So I've come across an interesting issue. I'm trying to optimize my solr indexes in japan, for japanese characters.
Essentially the issue, is that Solr isn't recognizing that words with long marks, and without long marks, are the same word. I don't know Japanese, but I'm working with someone who does, and they've informed me that when you search ビームエキスパンダー it returns results, as it should.
But if you search ビームエキスパンダ, which is the same word, but minus the long mark at the end, that it doesn't return any results. Our content that is indexed all contains ビームエキスパンダー, but we want essentially solr to include content even if you don't search the long mark to include content with the long mark.
This is what our japanese schema looks like for the fields I am looking at.

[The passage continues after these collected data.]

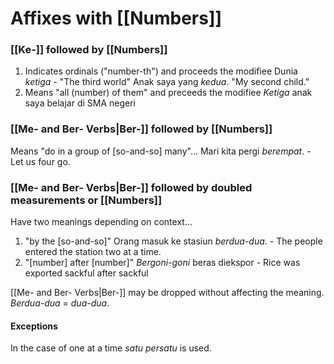 # Affixes with [[Numbers]]
### [[Ke-]] followed by [[Numbers]]
1. Indicates ordinals ("number-th") and proceeds the modifiee
   Dunia *ketiga* - "The third world"
   Anak saya yang *kedua*. "My second child."
2. Means "all (number) of them" and preceeds the modifiee
   *Ketiga* anak saya belajar di SMA negeri
   
### [[Me- and Ber- Verbs|Ber-]] followed by [[Numbers]]
Means "do in a group of [so-and-so] many"...
Mari kita pergi *berempat*. - Let us four go.

### [[Me- and Ber- Verbs|Ber-]] followed by doubled measurements or [[Numbers]]
Have two meanings depending on context...
1. "by the [so-and-so]"
   Orang masuk ke stasiun *berdua-dua*. - The people entered the station two at a time.
2. "[number] after [number]"
   *Bergoni-goni* beras diekspor - Rice was exported sackful after sackful

 [[Me- and Ber- Verbs|Ber-]] may be dropped without affecting the meaning. *Berdua-dua* = *dua-dua*.

#### Exceptions
In the case of one at a time *satu persatu* is used. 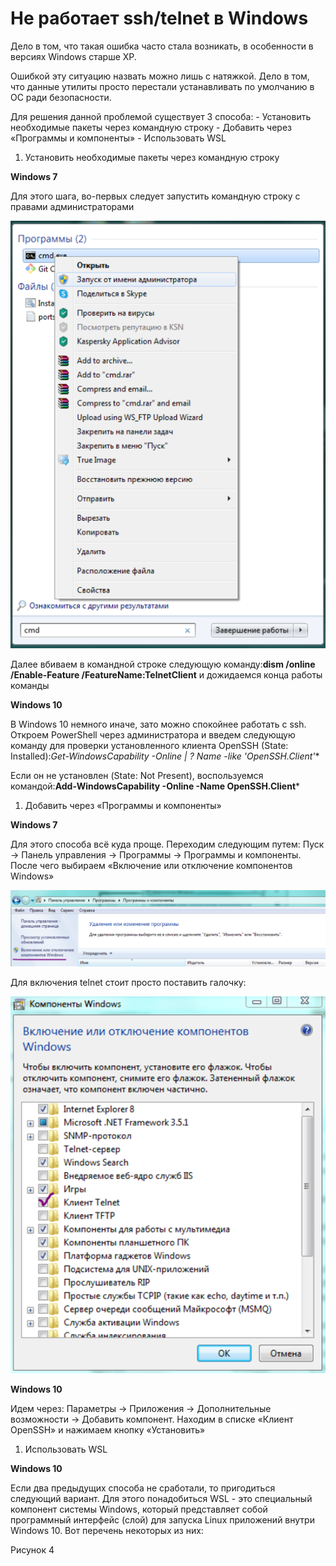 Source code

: # ****Не работает ssh/telnet в Windows****

Дело в том, что такая ошибка часто стала возникать, в особенности в версиях Windows старше XP.  

Ошибкой эту ситуацию назвать можно лишь с натяжкой. Дело в том, что данные утилиты просто перестали устанавливать по умолчанию в ОС ради безопасности.

Для решения данной проблемой существует 3 способа:
        - Установить необходимые пакеты через командную строку
        - Добавить через «Программы и компоненты»
        - Использовать WSL

1. Установить необходимые пакеты через командную строку

**Windows 7**

Для этого шага, во-первых следует запустить командную строку с правами администраторами

![Рисунок 1](1.png)

Далее вбиваем в командной строке следующую команду:**dism /online /Enable-Feature /FeatureName:TelnetClient** и дожидаемся конца работы команды

**Windows 10**

В Windows 10 немного иначе, зато можно спокойнее работать с ssh. Откроем PowerShell через администратора и введем следующую команду для проверки установленного клиента OpenSSH (State: Installed):**Get-WindowsCapability -Online | ? Name -like 'OpenSSH.Client*'**

Если он не установлен (State: Not Present), воспользуемся командой:**Add-WindowsCapability -Online -Name OpenSSH.Client***

1. Добавить через «Программы и компоненты»

**Windows 7**

Для этого способа всё куда проще. Переходим следующим путем: Пуск → Панель управления → Программы → Программы и компоненты. 
         После чего выбираем «Включение или отключение компонентов Windows»

![Рисунок 2](2.png)

Для включения telnet стоит просто поставить галочку:

![Рисунок 3](3.png)

**Windows 10**

Идем через: Параметры → Приложения → Дополнительные возможности
 → Добавить компонент. Находим в списке «Клиент OpenSSH» и нажимаем 
кнопку «Установить»

1. Использовать WSL

**Windows 10**

Если два предыдущих способа не сработали, то пригодиться 
следующий вариант. Для этого понадобиться WSL - это специальный 
компонент системы Windows, 
         который представляет собой программный интерфейс (слой) для 
запуска Linux приложений внутри Windows 10. Вот перечень некоторых из 
них:

Рисунок 4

<fieldType name="text_general" class="solr.TextField" positionIncrementGap="100" multiValued="true">
<analyzer type="index">
<tokenizer class="solr.JapaneseTokenizerFactory" mode="search" userDictionary="lang/userdict_ja.txt"/>
<filter class="solr.SynonymGraphFilterFactory" expand="true" ignoreCase="true" synonyms="synonyms.txt" />
<filter class="solr.JapaneseBaseFormFilterFactory"/>
<filter class="solr.JapanesePartOfSpeechStopFilterFactory" tags="lang/stoptags_ja.txt"/>
<filter class="solr.CJKWidthFilterFactory"/>
<filter class="solr.StopFilterFactory" ignoreCase="true" words="lang/stopwords_ja.txt"/>
<filter class="solr.JapaneseKatakanaStemFilterFactory" minimumLength="4"/>
<filter class="solr.LowerCaseFilterFactory"/>
<filter class="solr.WordDelimiterGraphFilterFactory" preserveOriginal="1" catenateWords="1"/>
</analyzer>
<analyzer type="query">
<tokenizer class="solr.JapaneseTokenizerFactory" mode="search" userDictionary="lang/userdict_ja.txt"/>
<filter class="solr.SynonymGraphFilterFactory" expand="true" ignoreCase="true" synonyms="synonyms.txt"/>
<filter class="solr.JapaneseBaseFormFilterFactory"/>
<filter class="solr.JapanesePartOfSpeechStopFilterFactory" tags="lang/stoptags_ja.txt"/>
<filter class="solr.CJKWidthFilterFactory"/>
<filter class="solr.StopFilterFactory" ignoreCase="true" words="lang/stopwords_ja.txt"/>
<filter class="solr.JapaneseKatakanaStemFilterFactory" minimumLength="4"/>
<filter class="solr.LowerCaseFilterFactory"/>
<filter class="solr.WordDelimiterGraphFilterFactory" preserveOriginal="1" catenateWords="1"/>
</analyzer>
</fieldType>
When I search ビームエキスパンダ, without the long mark, this is how it's parsed.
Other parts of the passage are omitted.